Mom's Protein Buttermilk Pancakes are famous in our family! This classic recipe takes me right back to my childhood, with a few ingredient swaps to up the protein! I've used extra eggs, almond flour and buttermilk that is naturally high in protein to make these buttermilk pancakes without protein powder. Light but hearty, and topped with real butter and maple syrup, this go-to pancake recipe is still a kid favorite!
Just like Mom Used to Make!
- Old Fashioned Buttermilk Pancakes - My Mom's Buttermilk Pancakes are a classic in our family! I've turned them into Protein Buttermilk Pancakes because I've always thought pancakes are too heavy on the flour and sugar and leave you hungry before lunch! I've subbed some of that flour for almond flour and added extra egg, along with the natural protein in the buttermilk to make these hearty and pretty healthy!
- Pancakes from the 80's - My mom is a fabulous cook, and as follows, my childhood was delicious! Her Homemade Spaghetti Sauce alone makes her famous in our family. Her buttermilk pancakes take me right back to the simple days of being a kid. I remember sleepovers at my cousin's house, and my aunt making us Bisquick pancakes, topped with margarine (remember when people ate margarine?) and Aunt Jemima syrup. I actually loved those too! But, my mom never jumped on the margarine bandwagon, or the Bisquick one. Sleepovers at our house always ended with real buttermilk pancakes, a big pat of real butter and in those days probably not real maple syrup, although I know my mom has since upgraded! Today, my kids love them as much as I used to!
- If you Love Pancakes, be sure to check out my Easy Protein Pancakes made with plain yogurt instead of buttermilk and my Protein French Toast Bake!
Jump to:
Ingredients
All simple clean ingredients here, with extra protein from the almond four, eggs, and buttermilk with no need for protein powder.
- Flour and Almond Flour - I've subbed some of the flour in my mom's original recipe with almond flour to bump up the protein.

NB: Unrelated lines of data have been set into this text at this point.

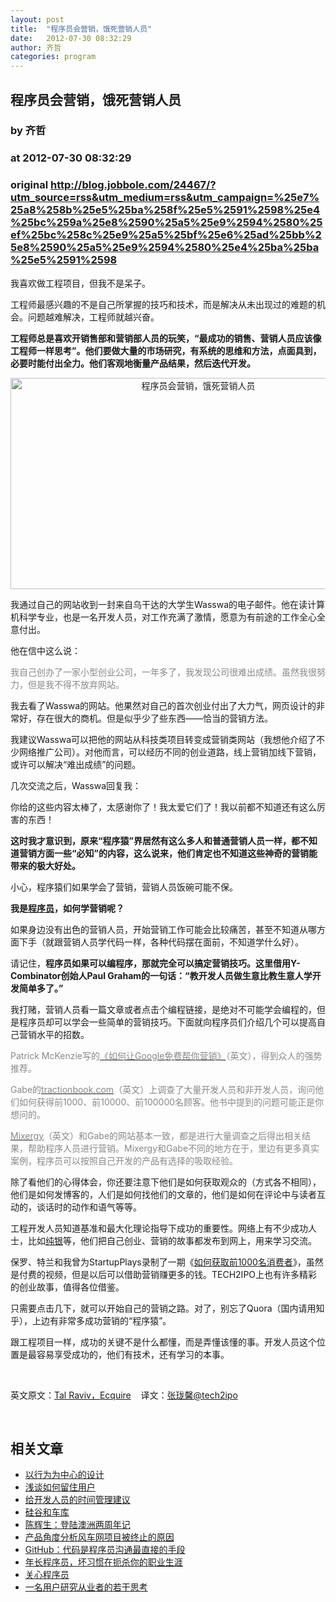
 ```yaml
---
layout: post
title:  "程序员会营销，饿死营销人员"
date:   2012-07-30 08:32:29
author: 齐哲
categories: program
---
```


## 程序员会营销，饿死营销人员
### by 齐哲
### at 2012-07-30 08:32:29
### original <http://blog.jobbole.com/24467/?utm_source=rss&utm_medium=rss&utm_campaign=%25e7%25a8%258b%25e5%25ba%258f%25e5%2591%2598%25e4%25bc%259a%25e8%2590%25a5%25e9%2594%2580%25ef%25bc%258c%25e9%25a5%25bf%25e6%25ad%25bb%25e8%2590%25a5%25e9%2594%2580%25e4%25ba%25ba%25e5%2591%2598>

<p>我喜欢做工程项目，但我不是呆子。</p>
<p>工程师最感兴趣的不是自己所掌握的技巧和技术，而是解决从未出现过的难题的机会。问题越难解决，工程师就越兴奋。</p>
<p><strong>工程师总是喜欢开销售部和营销部人员的玩笑，“最成功的销售、营销人员应该像工程师一样思考”。他们要做大量的市场研究，有系统的思维和方法，点面具到，必要时能付出全力。他们客观地衡量产品结果，然后迭代开发。<span></span></strong></p>
<p style="text-align:center"><a href="http://blog.jobbole.com/wp-content/uploads/2012/07/Programmers-to-marketing-to-starve-marketing-staff.jpg" rel="lightbox[24467]" title="程序员会营销，饿死营销人员"><img title="程序员会营销，饿死营销人员" src="http://blog.jobbole.com/wp-content/uploads/2012/07/Programmers-to-marketing-to-starve-marketing-staff.jpg" alt="程序员会营销，饿死营销人员" width="585" height="338"></a></p>
<p>我通过自己的网站收到一封来自乌干达的大学生Wasswa的电子邮件。他在读计算机科学专业，也是一名开发人员，对工作充满了激情，愿意为有前途的工作全心全意付出。</p>
<p>他在信中这么说：</p>
<p><span style="color:#888888">我自己创办了一家小型创业公司，一年多了，我发现公司很难出成绩。虽然我很努力，但是我不得不放弃网站。</span></p>
<p>我去看了Wasswa的网站。他果然对自己的首次创业付出了大力气，网页设计的非常好，存在很大的商机。但是似乎少了些东西——恰当的营销方法。</p>
<p>我建议Wasswa可以把他的网站从科技类项目转变成营销类网站（我想他介绍了不少网络推广公司）。对他而言，可以经历不同的创业道路，线上营销加线下营销，或许可以解决“难出成绩”的问题。</p>
<p>几次交流之后，Wasswa回复我：</p>
<p>你给的这些内容太棒了，太感谢你了！我太爱它们了！我以前都不知道还有这么厉害的东西！</p>
<p><strong>这时我才意识到，原来“程序猿”界居然有这么多人和普通营销人员一样，都不知道营销方面一些“必知”的内容，这么说来，他们肯定也不知道这些神奇的营销能带来的极大好处。</strong></p>
<p>小心，程序猿们如果学会了营销，营销人员饭碗可能不保。</p>
<p><strong>我是<span><a href="http://blog.jobbole.com/821/" title="程序员的本质">程序员</a></span>，如何学营销呢？</strong></p>
<p>如果身边没有出色的营销人员，开始营销工作可能会比较痛苦，甚至不知道从哪方面下手（就跟营销人员学代码一样，各种代码摆在面前，不知道学什么好）。</p>
<p>请记住，<strong>程序员如果可以编程序，那就完全可以搞定营销技巧。这里借用Y-Combinator创始人Paul Graham的一句话：“教开发人员做生意比教生意人学开发简单多了。”</strong></p>
<p>我打赌，营销人员看一篇文章或者点击个编程链接，是绝对不可能学会编程的，但是程序员却可以学会一些简单的营销技巧。下面就向程序员们介绍几个可以提高自己营销水平的招数。</p>
<p><span style="color:#888888">Patrick McKenzie写的<a href="http://www.kalzumeus.com/2010/04/06/interviewed-by-gabriel-weisenberg-video/"><span style="color:#888888">《如何让Google免费帮你营销》</span></a>（英文），得到众人的强势推荐。</span></p>
<p><span style="color:#888888">Gabe的<a href="http://tractionbook.com/"><span style="color:#888888">tractionbook.com</span></a>（英文）上调查了大量开发人员和非开发人员，询问他们如何获得前1000、前10000、前100000名顾客。他书中提到的问题可能正是你想问的。</span></p>
<p><span style="color:#888888"><a href="http://mixergy.com/goto/welcome/"><span style="color:#888888">Mixergy</span></a>（英文）和Gabe的网站基本一致，都是进行大量调查之后得出相关结果，帮助程序人员进行营销。Mixergy和Gabe不同的地方在于，里边有更多真实案例，程序员可以按照自己开发的产品有选择的吸取经验。</span></p>
<p>除了看他们的心得体会，你还要注意下他们是如何获取观众的（方式各不相同），他们是如何发博客的，人们是如何找他们的文章的，他们是如何在评论中与读者互动的，谈话时的动作和语气等等。</p>
<p>工程开发人员知道基准和最大化理论指导下成功的重要性。网络上有不少成功人士，比如<a href="http://firecacada.blog.163.com/">纯银</a>等，他们把自己创业、营销的故事都发布到网上，用来学习交流。</p>
<p>保罗、特兰和我曾为StartupPlays录制了一期《<a href="http://www.startupplays.com/plays/How-to-get-your-first-1000-Customers">如何获取前1000名消费者</a>》，虽然是付费的视频，但是以后可以借助营销赚更多的钱。TECH2IPO上也有许多精彩的创业故事，值得各位借鉴。</p>
<p>只需要点击几下，就可以开始自己的营销之路。对了，别忘了Quora（国内请用知乎），上边有非常多成功营销的“程序猿”。</p>
<p>跟工程项目一样，成功的关键不是什么都懂，而是弄懂该懂的事。开发人员这个位置是最容易享受成功的，他们有技术，还有学习的本事。</p>
<p> </p>
<p>英文原文：<a href="http://talsraviv.com/2012/07/26/being-a-developer-makes-you-valuable.-learning-how-to-market-makes-you-dangerous/">Tal Raviv，Ecquire</a>    译文：<a href="http://tech2ipo.com/54814" rel="nofollow">张珑馨@tech2ipo</a></p>
<p> </p>
<h2>相关文章</h2><ul><li><a href="http://blog.jobbole.com/24501/" title="以行为为中心的设计">以行为为中心的设计</a></li><li><a href="http://blog.jobbole.com/24428/" title="浅谈如何留住用户">浅谈如何留住用户</a></li><li><a href="http://blog.jobbole.com/24366/" title="给开发人员的时间管理建议">给开发人员的时间管理建议</a></li><li><a href="http://blog.jobbole.com/24299/" title="硅谷和车库">硅谷和车库</a></li><li><a href="http://blog.jobbole.com/24249/" title="陈辉生：登陆澳洲两周年记">陈辉生：登陆澳洲两周年记</a></li><li><a href="http://blog.jobbole.com/24260/" title="产品角度分析风车网项目被终止的原因">产品角度分析风车网项目被终止的原因</a></li><li><a href="http://blog.jobbole.com/23919/" title="GitHub：代码是程序员沟通最直接的手段">GitHub：代码是程序员沟通最直接的手段</a></li><li><a href="http://blog.jobbole.com/23821/" title="年长程序员，坏习惯在扼杀你的职业生涯">年长程序员，坏习惯在扼杀你的职业生涯</a></li><li><a href="http://blog.jobbole.com/23796/" title="关心程序员">关心程序员</a></li><li><a href="http://blog.jobbole.com/23732/" title="一名用户研究从业者的若干思考">一名用户研究从业者的若干思考</a></li></ul>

You can really use any type of flour you like, or a combination totaling 2 cups, including a gluten-free flour mix.
- Baking Powder and Baking Soda - The leveners that make your pancakes rise.
- Sugar - Mom used 2 Tablespoons but I use a less these days, since your maple syrup makes them plenty sweet.
- Buttermilk - Buttermilk gives you the classic flavor of these pancakes and provides the acid which reacts with the baking powder to make your pancakes light and fluffy.
- Eggs - I like local organic eggs for the best nutrition and flavor, and I've bumped it up to 3 eggs to increase the protein and keep you full until lunch!
- Butter - You could substitute melted coconut oil.
Instructions
Quick and easy, buttermilk pancake batter can be prepped in just a few minutes!
Step 1 - Whisk the dry ingredients together in a bowl.
Step 2 - Add all other ingredients and whisk to combine. Don't over mix, a little lumpy is fine.
Step 3 - Preheat a griddle over medium heat and add a bit of butter or oil if necessary.
Ladle the batter onto the hot griddle, and add fresh or frozen blueberries if you like.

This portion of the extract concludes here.